O que é uma cadeira? Um objeto que serve para sentar, ou melhor, que foi feito para sentar. Uma cadeira também serve para ficar em pé e alcançar coisas no alto do armário, apoiar temporariamene mochilas e bolsas ou brincar de nave espacial, mas certamente ela não é tão adequada para estes usos desviados. O design dita como as coisas devem ser usadas e, se nós precisamos das coisas para agir, ele também dita nossas próprias ações, indiretamente.
Então eu olho ao meu redor, vejo dezenas de objetos, cada um propiciando fazer algo que um dia eu quiz fazer. Queria ir de um lugar para o outro rapidamente, comprei um carro; queria comer pão torrado, comprei uma torradeira; queria minha roupa lavada automaticamente, comprei uma máquina de lavar roupas. Estes objetos realizaram meus desejos, mas será que também não foram responsáveis pelo surgimento de tais desejos? Antes de conhecer a torradeira, até que me satisfazia com pão frio...
Então quer dizer que o design, além de influenciar nossas ações, também influencia nossos desejos, sem que nos demos conta disso? Peter-Paul Verbeek escreve em What Things Do que “as coisas se escondem no meio das relações entre os seres humanos e o mundo e, dessa posição recuada, elas ativamente delineiam tais relações, transformando tanto a experiência quanto a ação.”
Por outro lado, na mesma medida e em sentido reverso, nossas ações e nossos desejos também influenciam o design das coisas.
A cadeira não é feita pra ficar em pé porque temos o costume de sentar nelas. Se insistimos em deitar, seu design poderá ser atualizado para dificultar ou facilitar tal ação. As cadeiras das salas de espera nos aeroportos brasileiros tem braços compridos em ambos lados, não para maior conforto do usuário, mas para impedir que ele durma sobre elas.
Aproveitando a oportunidade, um companhia norueguesa criou a Nemorelax, uma cabine futurística com poltrona reclinável. Pode ser que os usuários percam a vergonha de deitar em público em poltronas desse tipo e talvez até aceitem melhor a prática de deitar sobre bancos em outros locais, como praças públicas.
A interação entre design e comportamento promove a mudança, não necessariamente em sentido positivo.

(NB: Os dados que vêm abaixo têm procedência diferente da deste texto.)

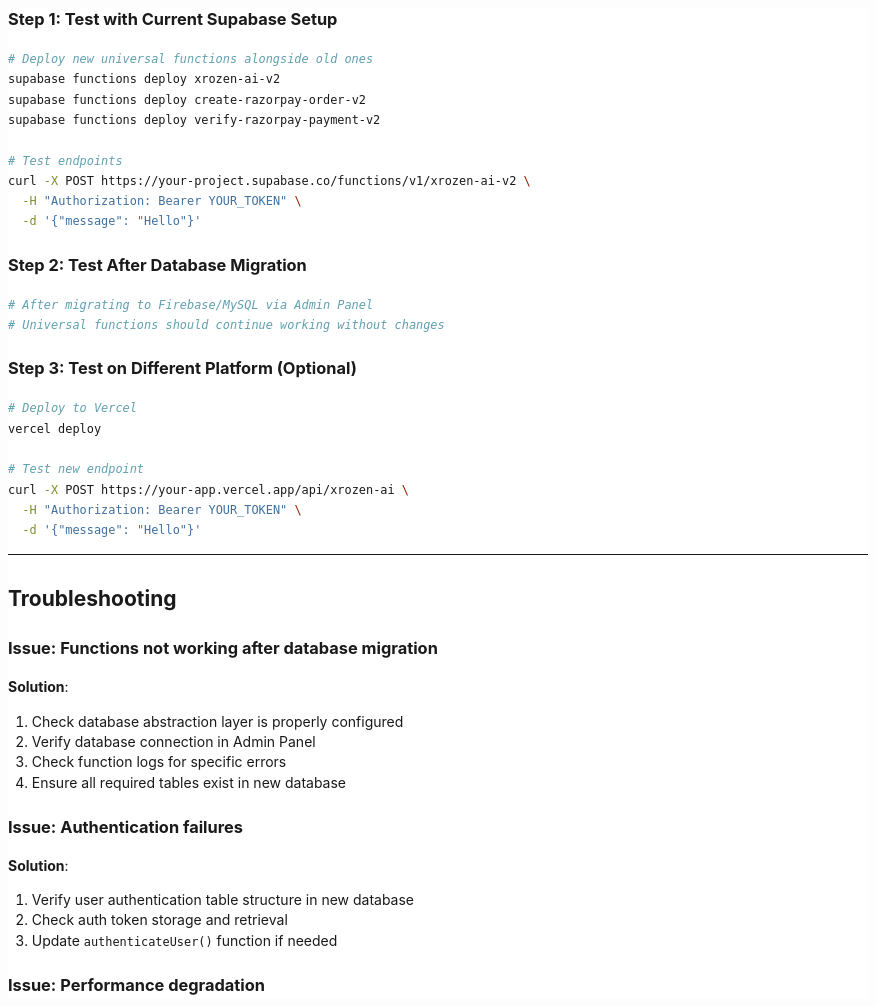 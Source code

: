 ### Step 1: Test with Current Supabase Setup
```bash
# Deploy new universal functions alongside old ones
supabase functions deploy xrozen-ai-v2
supabase functions deploy create-razorpay-order-v2
supabase functions deploy verify-razorpay-payment-v2

# Test endpoints
curl -X POST https://your-project.supabase.co/functions/v1/xrozen-ai-v2 \
  -H "Authorization: Bearer YOUR_TOKEN" \
  -d '{"message": "Hello"}'
```

### Step 2: Test After Database Migration
```bash
# After migrating to Firebase/MySQL via Admin Panel
# Universal functions should continue working without changes
```

### Step 3: Test on Different Platform (Optional)
```bash
# Deploy to Vercel
vercel deploy

# Test new endpoint
curl -X POST https://your-app.vercel.app/api/xrozen-ai \
  -H "Authorization: Bearer YOUR_TOKEN" \
  -d '{"message": "Hello"}'
```

---

## Troubleshooting

### Issue: Functions not working after database migration

**Solution**: 
1. Check database abstraction layer is properly configured
2. Verify database connection in Admin Panel
3. Check function logs for specific errors
4. Ensure all required tables exist in new database

### Issue: Authentication failures

**Solution**:
1. Verify user authentication table structure in new database
2. Check auth token storage and retrieval
3. Update `authenticateUser()` function if needed

### Issue: Performance degradation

Muitas vezes, a intenção do design é justamente impedir mudanças no comportamento, como no caso dos cockpits de avião, constituídos de inúmeros comandos que só funcionam se acionados numa sequência padronizada. Entretanto, por mais que se esforçe para controlar o comportamento do usuário, este pode sempre encontrar um meio de escapar ao controle, seja com a intenção de salvar o avião de uma pane ou sem intenção alguma, como na queda do vôo Tam 3054.
Trata-se de uma relação dialética entre as práticas de produção e recepção, cuja influência mútua é a base de ambas existências, ou em outras palavras, produção existe para recepção e recepção existe para produção. Se tomamos qualquer um dos dois em separado, perdemos a dinâmica do movimento que os constituem.